Polanyi's Empirical Rules
For exothermic reactions with early TS, more translational energy over vibrational energy tends to lead to more effective reactions. This can be illustrated by the cases studied using the reaction of FA + HB-HC. Whereas for endothermic reactions with late TS, more vibrational energy over translational energy usually leads to more effective reactions and is shown by the cases studied for reaction of FA-HB + HC.[3] For both cases, there must be enough kinetic energy(vibrational and translational) to overcome the activation barrier for reaction to proceed.
Exothermic FA + HB-HC: For positions rAB=190pm and rBC=74pm,
The momenta along AB represents translational energy of F, whereas momenta along BC represents vibrational energy of H2. In Plot 1, momenta along BC is larger, which means more vibrational energy over translational energy was used to drive the reaction, but it did not succeed. On the other hand, in Plot 2, momenta of AB is larger which means more translational energy instead of vibrational energy was used to drive the reaction. The reaction was successful as seen from the reactive trajectory. This is in line with Polanyi's Empirical rules, where an exothermic reaction with early TS is more effectively driven by translational energy.

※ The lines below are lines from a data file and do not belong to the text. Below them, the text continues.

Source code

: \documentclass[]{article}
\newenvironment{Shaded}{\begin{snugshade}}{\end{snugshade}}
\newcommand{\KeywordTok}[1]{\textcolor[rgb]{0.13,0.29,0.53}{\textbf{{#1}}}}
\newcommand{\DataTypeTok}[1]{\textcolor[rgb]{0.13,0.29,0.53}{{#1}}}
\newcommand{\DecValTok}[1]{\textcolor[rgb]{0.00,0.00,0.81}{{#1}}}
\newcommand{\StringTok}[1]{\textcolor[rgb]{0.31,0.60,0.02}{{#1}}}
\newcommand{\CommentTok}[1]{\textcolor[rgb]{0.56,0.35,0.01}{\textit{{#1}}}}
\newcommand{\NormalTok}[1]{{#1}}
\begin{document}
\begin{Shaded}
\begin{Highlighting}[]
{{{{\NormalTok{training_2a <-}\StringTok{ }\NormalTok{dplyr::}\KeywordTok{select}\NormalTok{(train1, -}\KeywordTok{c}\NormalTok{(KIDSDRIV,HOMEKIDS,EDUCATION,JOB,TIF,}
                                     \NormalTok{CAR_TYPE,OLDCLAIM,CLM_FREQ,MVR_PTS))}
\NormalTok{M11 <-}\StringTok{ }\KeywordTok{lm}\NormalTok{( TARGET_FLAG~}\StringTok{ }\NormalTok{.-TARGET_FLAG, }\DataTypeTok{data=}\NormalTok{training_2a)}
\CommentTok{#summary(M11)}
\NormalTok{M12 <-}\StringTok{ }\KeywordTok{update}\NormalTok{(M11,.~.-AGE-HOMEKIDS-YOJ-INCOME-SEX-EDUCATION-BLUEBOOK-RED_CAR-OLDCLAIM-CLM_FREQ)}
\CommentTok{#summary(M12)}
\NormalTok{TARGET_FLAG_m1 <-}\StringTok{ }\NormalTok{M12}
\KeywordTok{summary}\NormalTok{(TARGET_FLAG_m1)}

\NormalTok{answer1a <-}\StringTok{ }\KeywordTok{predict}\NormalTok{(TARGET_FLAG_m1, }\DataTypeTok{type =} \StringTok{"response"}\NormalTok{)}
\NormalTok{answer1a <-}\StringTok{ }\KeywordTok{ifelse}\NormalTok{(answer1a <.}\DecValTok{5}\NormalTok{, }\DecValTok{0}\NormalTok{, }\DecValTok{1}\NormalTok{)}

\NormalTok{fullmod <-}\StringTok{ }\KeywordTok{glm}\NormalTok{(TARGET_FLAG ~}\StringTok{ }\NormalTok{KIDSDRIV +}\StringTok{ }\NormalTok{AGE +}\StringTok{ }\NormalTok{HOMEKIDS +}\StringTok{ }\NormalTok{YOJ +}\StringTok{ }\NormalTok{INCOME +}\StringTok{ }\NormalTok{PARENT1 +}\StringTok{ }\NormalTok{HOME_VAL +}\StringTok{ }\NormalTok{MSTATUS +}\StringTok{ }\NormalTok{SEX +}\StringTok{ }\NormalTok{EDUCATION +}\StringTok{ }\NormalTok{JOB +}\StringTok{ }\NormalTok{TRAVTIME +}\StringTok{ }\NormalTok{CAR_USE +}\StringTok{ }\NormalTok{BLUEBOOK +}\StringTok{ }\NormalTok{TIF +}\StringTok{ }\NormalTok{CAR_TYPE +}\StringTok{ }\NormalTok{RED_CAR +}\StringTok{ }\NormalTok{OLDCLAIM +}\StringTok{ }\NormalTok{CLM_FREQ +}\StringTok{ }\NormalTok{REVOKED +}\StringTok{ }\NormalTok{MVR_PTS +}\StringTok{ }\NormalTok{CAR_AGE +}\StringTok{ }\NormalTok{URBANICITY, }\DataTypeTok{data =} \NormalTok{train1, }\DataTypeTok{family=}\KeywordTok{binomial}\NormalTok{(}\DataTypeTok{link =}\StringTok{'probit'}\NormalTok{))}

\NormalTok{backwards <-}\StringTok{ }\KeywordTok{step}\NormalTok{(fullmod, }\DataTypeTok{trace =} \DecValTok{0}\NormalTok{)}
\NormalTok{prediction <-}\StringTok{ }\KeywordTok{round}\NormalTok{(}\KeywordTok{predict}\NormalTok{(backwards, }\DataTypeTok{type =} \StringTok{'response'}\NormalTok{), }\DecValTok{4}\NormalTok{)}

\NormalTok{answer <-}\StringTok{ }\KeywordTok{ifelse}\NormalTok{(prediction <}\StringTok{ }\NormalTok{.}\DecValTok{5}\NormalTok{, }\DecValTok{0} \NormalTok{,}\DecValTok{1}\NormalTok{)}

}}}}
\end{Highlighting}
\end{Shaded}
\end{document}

Endothermic FA-HB + HC: For positions rAB=92pm and rBC=225pm,
Good examples for the most part. Good attempt with the final figure, but what you've really done is just 'blasted through' the barrier rather than crossing it as your trajectory doesnt go anywhere near the TS! It is a tricky trajecotyr to get right though.
The momenta along AB represents vibrational energy of F-H, while the momenta along BC represents the translational energy of the lone H atom. For Plot 3, momenta along BC is quite high, which means the system has a lot of translational energy which is ineffective in driving the reaction, resulting in an unreactive trajectory. For Plot 4, momenta along BC is reduced whereas momenta along AB increases, which raises the amount of vibrational energy compared to translational energy. However, there is still not enough vibrational energy to yield a reactive trajectory. Lastly, in Plot 5, momenta along AB is large enough to effectively drive the reaction and produce a reactive trajectory. This is consistent with Polanyi's empirical rules which states endothermic reactions with late TS are more effectively driven by vibrational energy.
References
- ↑ J. I. Steinfeld, J. S. Francisco, W. L. Hase, in Chemical Kinetic and Dynamics, Prentice-Hall, 2nd ed., 1998, ch. 10, pp. 287-321.
- ↑ Chemistry LibreTexts, https://chem.libretexts.org/Courses/Oregon_Institute_of_Technology/OIT%3A_CHE_202_-_General_Chemistry_II/Unit_5%3A_Molecular_Shape/5.1%3A_Bond_Strength, (accessed May 2020).
- ↑ K. J. Laidler, in Chemical Kinetics, Harper-Collins, 3rd ed, 1951, ch.12, pp. 460-471.